Dataset content:
++++++
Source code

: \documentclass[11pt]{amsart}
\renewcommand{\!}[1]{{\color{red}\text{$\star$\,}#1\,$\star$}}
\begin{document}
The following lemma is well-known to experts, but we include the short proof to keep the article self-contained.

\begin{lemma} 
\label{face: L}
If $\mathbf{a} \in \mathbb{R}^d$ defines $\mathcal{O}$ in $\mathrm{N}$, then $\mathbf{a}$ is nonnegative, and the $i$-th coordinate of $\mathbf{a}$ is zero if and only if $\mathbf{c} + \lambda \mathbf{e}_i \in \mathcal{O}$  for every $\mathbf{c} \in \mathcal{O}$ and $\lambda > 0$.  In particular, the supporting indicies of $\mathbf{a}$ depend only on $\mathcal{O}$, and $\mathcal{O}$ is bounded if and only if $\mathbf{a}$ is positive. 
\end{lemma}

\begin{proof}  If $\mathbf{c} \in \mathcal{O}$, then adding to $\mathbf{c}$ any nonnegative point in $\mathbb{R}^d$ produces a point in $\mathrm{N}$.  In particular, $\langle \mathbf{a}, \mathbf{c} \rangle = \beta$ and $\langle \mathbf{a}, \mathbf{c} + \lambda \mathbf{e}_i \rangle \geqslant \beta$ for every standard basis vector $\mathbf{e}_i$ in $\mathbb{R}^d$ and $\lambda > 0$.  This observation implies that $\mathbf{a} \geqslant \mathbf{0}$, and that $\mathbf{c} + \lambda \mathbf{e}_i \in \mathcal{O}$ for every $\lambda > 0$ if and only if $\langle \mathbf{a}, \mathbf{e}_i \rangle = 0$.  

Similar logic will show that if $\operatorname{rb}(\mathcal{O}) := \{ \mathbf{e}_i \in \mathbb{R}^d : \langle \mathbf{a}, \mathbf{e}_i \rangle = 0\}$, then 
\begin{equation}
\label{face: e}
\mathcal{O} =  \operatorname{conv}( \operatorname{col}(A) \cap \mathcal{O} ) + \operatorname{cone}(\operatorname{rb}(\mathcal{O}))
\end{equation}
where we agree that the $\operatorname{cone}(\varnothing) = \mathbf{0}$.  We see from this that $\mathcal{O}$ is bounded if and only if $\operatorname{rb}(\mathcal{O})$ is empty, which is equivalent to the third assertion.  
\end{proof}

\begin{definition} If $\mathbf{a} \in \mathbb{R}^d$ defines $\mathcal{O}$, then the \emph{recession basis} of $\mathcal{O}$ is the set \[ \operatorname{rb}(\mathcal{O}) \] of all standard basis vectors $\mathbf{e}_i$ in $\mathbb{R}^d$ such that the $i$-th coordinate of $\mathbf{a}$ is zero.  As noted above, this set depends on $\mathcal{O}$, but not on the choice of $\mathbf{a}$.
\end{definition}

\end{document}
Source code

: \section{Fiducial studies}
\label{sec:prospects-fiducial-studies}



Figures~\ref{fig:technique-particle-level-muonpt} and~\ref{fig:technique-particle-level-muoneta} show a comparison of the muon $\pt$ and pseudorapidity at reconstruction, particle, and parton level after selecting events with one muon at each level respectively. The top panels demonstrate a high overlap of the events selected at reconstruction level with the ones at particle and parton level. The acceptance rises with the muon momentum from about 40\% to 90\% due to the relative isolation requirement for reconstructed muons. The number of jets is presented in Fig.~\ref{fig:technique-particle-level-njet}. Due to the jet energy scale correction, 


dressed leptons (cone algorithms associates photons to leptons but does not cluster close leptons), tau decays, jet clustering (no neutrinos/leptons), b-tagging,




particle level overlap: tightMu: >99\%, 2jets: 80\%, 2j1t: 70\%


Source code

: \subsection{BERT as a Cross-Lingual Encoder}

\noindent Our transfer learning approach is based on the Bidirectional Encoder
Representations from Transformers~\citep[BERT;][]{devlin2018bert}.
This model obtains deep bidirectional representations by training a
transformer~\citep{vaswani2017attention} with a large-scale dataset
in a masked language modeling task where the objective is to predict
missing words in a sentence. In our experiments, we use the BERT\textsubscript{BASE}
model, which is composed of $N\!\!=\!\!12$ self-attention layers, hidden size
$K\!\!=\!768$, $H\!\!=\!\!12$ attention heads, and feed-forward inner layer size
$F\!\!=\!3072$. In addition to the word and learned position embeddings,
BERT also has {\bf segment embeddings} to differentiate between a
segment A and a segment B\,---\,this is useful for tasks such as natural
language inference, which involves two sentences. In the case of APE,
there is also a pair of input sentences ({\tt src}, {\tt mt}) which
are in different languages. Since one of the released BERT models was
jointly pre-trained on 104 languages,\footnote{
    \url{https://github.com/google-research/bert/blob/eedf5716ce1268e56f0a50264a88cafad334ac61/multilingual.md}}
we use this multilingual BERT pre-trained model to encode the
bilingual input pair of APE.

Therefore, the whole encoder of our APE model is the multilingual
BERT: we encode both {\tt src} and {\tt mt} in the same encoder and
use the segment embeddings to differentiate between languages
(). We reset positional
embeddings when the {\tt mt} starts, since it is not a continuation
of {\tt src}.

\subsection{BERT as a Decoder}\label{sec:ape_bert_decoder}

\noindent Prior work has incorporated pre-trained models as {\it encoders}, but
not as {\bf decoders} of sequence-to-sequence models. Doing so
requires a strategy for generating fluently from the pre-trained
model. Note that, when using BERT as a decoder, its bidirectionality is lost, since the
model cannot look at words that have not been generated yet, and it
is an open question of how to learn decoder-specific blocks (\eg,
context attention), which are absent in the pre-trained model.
++++++
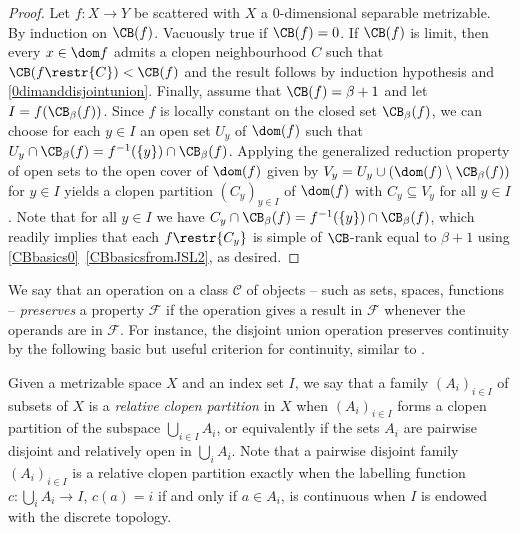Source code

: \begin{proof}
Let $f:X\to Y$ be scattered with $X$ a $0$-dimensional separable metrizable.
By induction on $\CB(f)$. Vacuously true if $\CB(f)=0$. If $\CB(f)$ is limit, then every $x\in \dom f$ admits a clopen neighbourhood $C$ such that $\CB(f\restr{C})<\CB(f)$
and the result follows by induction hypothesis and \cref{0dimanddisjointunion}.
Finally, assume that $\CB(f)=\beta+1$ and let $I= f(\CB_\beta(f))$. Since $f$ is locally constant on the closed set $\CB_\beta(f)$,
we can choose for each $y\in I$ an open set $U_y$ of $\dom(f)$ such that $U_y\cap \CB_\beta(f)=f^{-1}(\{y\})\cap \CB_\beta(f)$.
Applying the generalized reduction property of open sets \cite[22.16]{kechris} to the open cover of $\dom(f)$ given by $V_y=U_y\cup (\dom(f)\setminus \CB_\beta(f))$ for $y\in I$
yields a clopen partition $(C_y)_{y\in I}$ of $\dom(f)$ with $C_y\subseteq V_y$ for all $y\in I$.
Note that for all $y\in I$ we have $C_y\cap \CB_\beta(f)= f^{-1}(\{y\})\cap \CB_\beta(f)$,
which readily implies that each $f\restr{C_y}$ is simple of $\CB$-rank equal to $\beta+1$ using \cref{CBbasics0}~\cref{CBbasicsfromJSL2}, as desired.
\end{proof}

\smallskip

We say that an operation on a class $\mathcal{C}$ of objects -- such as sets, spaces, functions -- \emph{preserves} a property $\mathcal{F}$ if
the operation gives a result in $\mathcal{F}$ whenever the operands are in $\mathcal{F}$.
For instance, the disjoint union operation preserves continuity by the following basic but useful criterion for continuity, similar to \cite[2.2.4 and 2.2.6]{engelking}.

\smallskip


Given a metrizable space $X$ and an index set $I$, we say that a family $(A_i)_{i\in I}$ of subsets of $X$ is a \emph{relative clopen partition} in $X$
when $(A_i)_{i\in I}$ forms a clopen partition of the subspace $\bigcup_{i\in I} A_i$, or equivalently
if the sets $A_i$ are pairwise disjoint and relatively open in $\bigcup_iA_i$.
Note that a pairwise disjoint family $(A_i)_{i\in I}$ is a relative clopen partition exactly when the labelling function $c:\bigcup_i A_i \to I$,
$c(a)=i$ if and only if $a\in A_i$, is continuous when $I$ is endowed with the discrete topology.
++++++
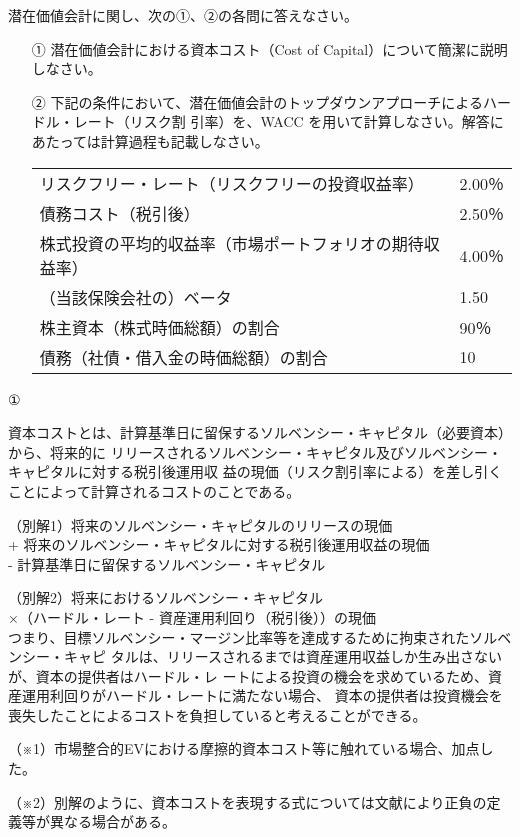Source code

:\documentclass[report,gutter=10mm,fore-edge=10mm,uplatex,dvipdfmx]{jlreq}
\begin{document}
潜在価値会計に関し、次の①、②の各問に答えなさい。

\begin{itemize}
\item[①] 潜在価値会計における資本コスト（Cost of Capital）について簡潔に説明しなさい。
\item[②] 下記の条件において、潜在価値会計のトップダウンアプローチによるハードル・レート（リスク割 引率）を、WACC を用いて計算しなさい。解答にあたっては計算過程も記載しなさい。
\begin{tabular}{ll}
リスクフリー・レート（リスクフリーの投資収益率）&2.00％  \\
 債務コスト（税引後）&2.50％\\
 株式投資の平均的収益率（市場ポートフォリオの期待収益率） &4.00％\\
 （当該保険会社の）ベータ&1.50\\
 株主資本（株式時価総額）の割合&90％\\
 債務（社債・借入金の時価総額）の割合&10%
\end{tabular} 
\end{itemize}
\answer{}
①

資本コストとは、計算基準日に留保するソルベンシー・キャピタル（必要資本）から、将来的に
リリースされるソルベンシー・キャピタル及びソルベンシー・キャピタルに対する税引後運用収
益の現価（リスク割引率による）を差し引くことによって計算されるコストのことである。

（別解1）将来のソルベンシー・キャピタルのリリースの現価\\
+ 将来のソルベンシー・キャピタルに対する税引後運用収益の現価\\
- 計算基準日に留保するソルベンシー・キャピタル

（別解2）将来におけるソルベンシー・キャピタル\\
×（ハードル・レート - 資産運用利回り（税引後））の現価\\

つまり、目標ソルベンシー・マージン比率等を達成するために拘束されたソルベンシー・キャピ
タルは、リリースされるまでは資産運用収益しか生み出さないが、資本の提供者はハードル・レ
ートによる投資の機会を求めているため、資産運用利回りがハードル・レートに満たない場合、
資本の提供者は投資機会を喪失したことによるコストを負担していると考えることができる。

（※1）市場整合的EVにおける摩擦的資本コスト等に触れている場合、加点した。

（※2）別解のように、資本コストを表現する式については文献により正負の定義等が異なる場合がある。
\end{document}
++++++
Activity:
Every line holding the string "have" should be copied here, so please find those lines in the data.

Task output:
model cannot look at words that have not been generated yet, and it
Note that for all $y\in I$ we have $C_y\cap \CB_\beta(f)= f^{-1}(\{y\})\cap \CB_\beta(f)$,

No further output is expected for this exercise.